By ELIZABETH LOLARGA
WITH upbeat tunes like “Feels So Good” and “What a Wonderful World” played at the launch of Margarita Go-Singco Holmes’ Down to 1: Depression Stories, a guest wondered aloud if the condition discussed in the book is being trivialized.
Perhaps, that is the program’s point: the beast called depression can be understood and licked. What comes after is a realization that life can be given another chance.
Holmes, a clinical psychologist who has been identified with bestsellers on Filipino sexuality, summed up the condition, with help from her colleagues at the University of the Philippines psychology department, in this spoofy song to the tune of Elvis Presley’s “Suspicion”:
“Every time I wake up, I wonder what my life is good for / Every time I wake up, I wonder why there isn’t more / Why should this be so painful to me, the ex life of the party / Starting to think ‘Oh, what’s the use?’ Am I really hopeless and what’s more, just crazy / Depression torments my heart / Depression tears me apart / Depression, what can I do?”
Karina Bolasco of Anvil Publishing, the book’s publisher, said it took them 10 years to put together Down to 1 as they wanted to show that far from being “a happy smiling, singing people,” many Filipinos suffer from clinical depression.
But, she added, these Filipinos are “conveniently dismissed as genetically crazy. Have you ever noticed how parents always try to trace the family origins of anybody a son or daughter is likely to marry? First, the place of origin to establish regional traits, then the family of origin, to make sure walang lahing sira-ulo (there is no history of insanity).”

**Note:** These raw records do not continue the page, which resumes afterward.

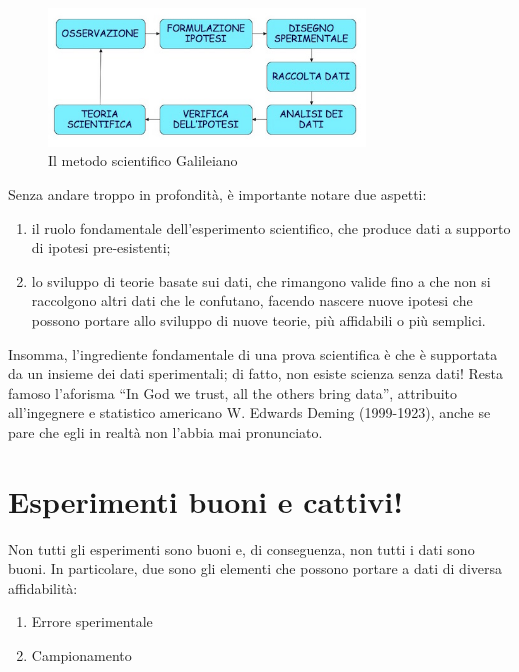 \documentclass[a4paper,12pt,oneside]{book}
\providecommand{\tightlist}{%
  \setlength{\itemsep}{0pt}\setlength{\parskip}{0pt}}
\begin{document}
\begin{figure}
\centering
\includegraphics[width=0.75000\textwidth]{_images/MSAMap.jpg}
\caption{Il metodo scientifico Galileiano}
\end{figure}

Senza andare troppo in profondità, è importante notare due aspetti:

\begin{enumerate}
\def\labelenumi{\arabic{enumi}.}
\tightlist
\item
  il ruolo fondamentale dell'esperimento scientifico, che produce dati a
  supporto di ipotesi pre-esistenti;
\item
  lo sviluppo di teorie basate sui dati, che rimangono valide fino a che
  non si raccolgono altri dati che le confutano, facendo nascere nuove
  ipotesi che possono portare allo sviluppo di nuove teorie, più
  affidabili o più semplici.
\end{enumerate}

Insomma, l'ingrediente fondamentale di una prova scientifica è che è
supportata da un insieme dei dati sperimentali; di fatto, non esiste
scienza senza dati! Resta famoso l'aforisma ``In God we trust, all the
others bring data'', attribuito all'ingegnere e statistico americano W.
Edwards Deming (1999-1923), anche se pare che egli in realtà non l'abbia
mai pronunciato.

\section{Esperimenti buoni e
cattivi!}\label{esperimenti-buoni-e-cattivi}

Non tutti gli esperimenti sono buoni e, di conseguenza, non tutti i dati
sono buoni. In particolare, due sono gli elementi che possono portare a
dati di diversa affidabilità:

\begin{enumerate}
\def\labelenumi{\arabic{enumi}.}
\tightlist
\item
  Errore sperimentale
\item
  Campionamento
\end{enumerate}
\end{document}
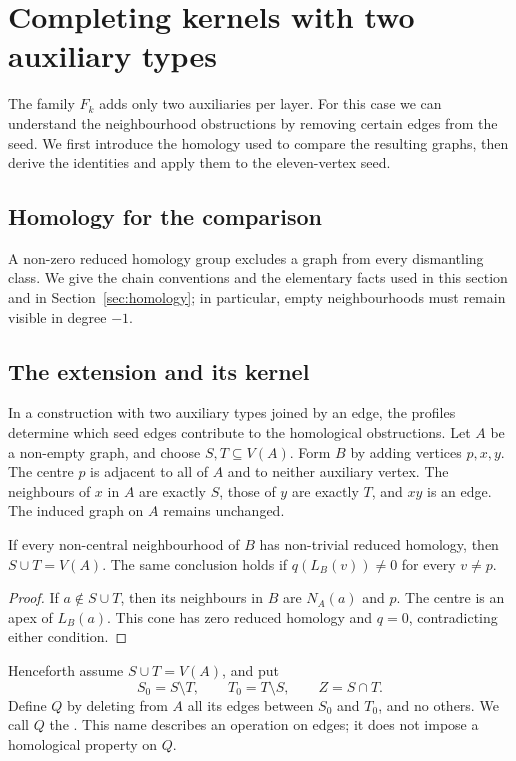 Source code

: \section{Completing kernels with two auxiliary types}\label{sec:kernels}
The family $F_k$ adds only two auxiliaries per layer. For this case we can
understand the neighbourhood obstructions by removing certain edges from the
seed. We first introduce the homology used to compare the resulting graphs,
then derive the identities and apply them to the eleven-vertex seed.

\subsection{Homology for the comparison}\label{sec:homological-tools}
A non-zero reduced homology group excludes a graph from every dismantling
class. We give the chain conventions and the elementary facts used in this
section and in Section~\ref{sec:homology}; in particular, empty
neighbourhoods must remain visible in degree $-1$.


\subsection{The extension and its kernel}
In a construction with two auxiliary types joined by an edge, the profiles
determine which seed edges contribute to the homological obstructions.
Let \(A\) be a non-empty graph, and choose \(S,T\subseteq V(A)\).
Form \(B\) by adding vertices \(p,x,y\). The centre \(p\) is adjacent
to all of \(A\) and to neither auxiliary vertex. The neighbours of \(x\) in \(A\) are exactly \(S\), those of \(y\) are exactly \(T\), and \(xy\) is an edge.
The induced graph on \(A\) remains unchanged.

\begin{lemma}\label{ker:lem:cover}
If every non-central neighbourhood of \(B\) has non-trivial
reduced homology, then \(S\cup T=V(A)\).
The same conclusion holds if \(q(L_B(v))\ne0\) for every
\(v\ne p\).
\end{lemma}
\begin{proof}
If \(a\notin S\cup T\), then its neighbours in \(B\) are \(N_A(a)\)
and \(p\). The centre is an apex of \(L_B(a)\).
This cone has zero reduced homology and \(q=0\), contradicting
either condition.
\end{proof}

Henceforth assume \(S\cup T=V(A)\), and put
\[
 S_0=S\setminus T,\qquad T_0=T\setminus S,\qquad Z=S\cap T.
\]
Define \(Q\) by deleting from \(A\) all its edges between \(S_0\)
and \(T_0\), and no others. We call \(Q\) the . This name describes an operation on edges; it does
not impose a homological property on \(Q\).

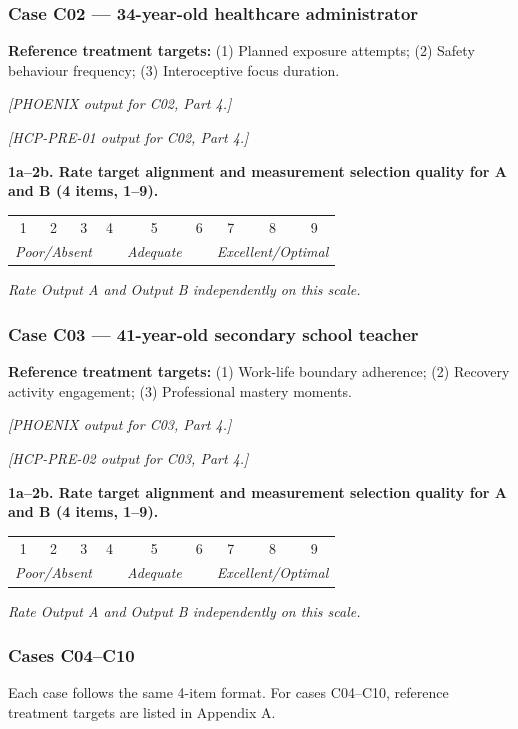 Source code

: \documentclass[11pt,a4paper]{article}
\makeatletter
\newcommand{\likertscale}[1]{%
\par\vspace{0.15em}%
\noindent\begin{tcolorbox}[colback=ScaleBG,colframe=BorderGrey,boxrule=0.4pt,arc=1mm,left=5pt,right=5pt,top=4pt,bottom=4pt]%
\small\textbf{\color{SlateMid}#1}\\[0.25em]%
\begin{tabular}{@{}*{9}{c}@{}}%
1 & 2 & 3 & 4 & 5 & 6 & 7 & 8 & 9 \\%
\multicolumn{3}{l}{\tiny\itshape Poor/Absent} & & \multicolumn{1}{c}{\tiny\itshape Adequate} & & \multicolumn{3}{r}{\tiny\itshape Excellent/Optimal}%
\end{tabular}%
\quad\textit{Rate Output A and Output B independently on this scale.}%
\end{tcolorbox}\vspace{0.1em}}
\makeatother
\begin{document}
\vspace{0.4em}

\subsubsection*{Case C02 --- 34-year-old healthcare administrator}
\begin{vignettebox}
\small\textbf{Reference treatment targets:} (1) Planned exposure attempts; (2) Safety behaviour frequency; (3) Interoceptive focus duration.
\end{vignettebox}
\begin{outputAbox}\small\textit{[PHOENIX output for C02, Part 4.]}\end{outputAbox}
\begin{outputBbox}\small\textit{[HCP-PRE-01 output for C02, Part 4.]}\end{outputBbox}
\begin{ratingbox}
\likertscale{1a--2b. Rate \textbf{target alignment} and \textbf{measurement selection quality} for A and B (4 items, 1--9).}
\end{ratingbox}

\vspace{0.4em}

\subsubsection*{Case C03 --- 41-year-old secondary school teacher}
\begin{vignettebox}
\small\textbf{Reference treatment targets:} (1) Work-life boundary adherence; (2) Recovery activity engagement; (3) Professional mastery moments.
\end{vignettebox}
\begin{outputAbox}\small\textit{[PHOENIX output for C03, Part 4.]}\end{outputAbox}
\begin{outputBbox}\small\textit{[HCP-PRE-02 output for C03, Part 4.]}\end{outputBbox}
\begin{ratingbox}
\likertscale{1a--2b. Rate \textbf{target alignment} and \textbf{measurement selection quality} for A and B (4 items, 1--9).}
\end{ratingbox}

\vspace{0.4em}

\subsubsection*{Cases C04--C10}
\begin{instrbox}
\small Each case follows the same 4-item format. For cases C04--C10, reference treatment targets are listed in Appendix A.
\end{instrbox}
\end{document}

The title refers to a depressed person’s severe feelings of aloneness, even of abandonment–that no friend, partner or any other being could possibly understand what he or she is going through. Three of the 10 storytellers in the book went onstage to describe depression as a “condition too painful to bring on the table.” It is one where one feels “faith vanishing in the desert” and “looking into the abyss and knowing you don’t want to go there.”
Called the FCD 10 (formerly or currently depressed), psychology professor Kay Añonuevo, bankers Roman Azanza and Jeremy Baer, film director Peque Gallaga, writers Alya Honasan and Babeth Lolarga, restaurateur Nina Poblador, TV director Lore Reyes, author Mike Santos and fashion designer Patis Tesoro openly and bravely reveal what it’s like to be, or to have been, depressed. Some detail their suicide attempts, their medication, what helped and what didn’t in getting them out of the condition that is beyond what Bolasco called “the blues that affect most people in the course of normal life.”
Holmes, who acknowledges suffering from the condition periodically, guides the timorous reader looking for help through a simple test. The score can be interpreted to find out if one is within the mild or severe clinical range of depression.
In her forthright manner, she demolishes commonly held beliefs and myths about suicide. To the quasi myth that “no one but God decides when your time is up ,” she writes, “This is claptrap because many don’t believe in God, even more don’t believe in a God that insists one suffers needlessly.”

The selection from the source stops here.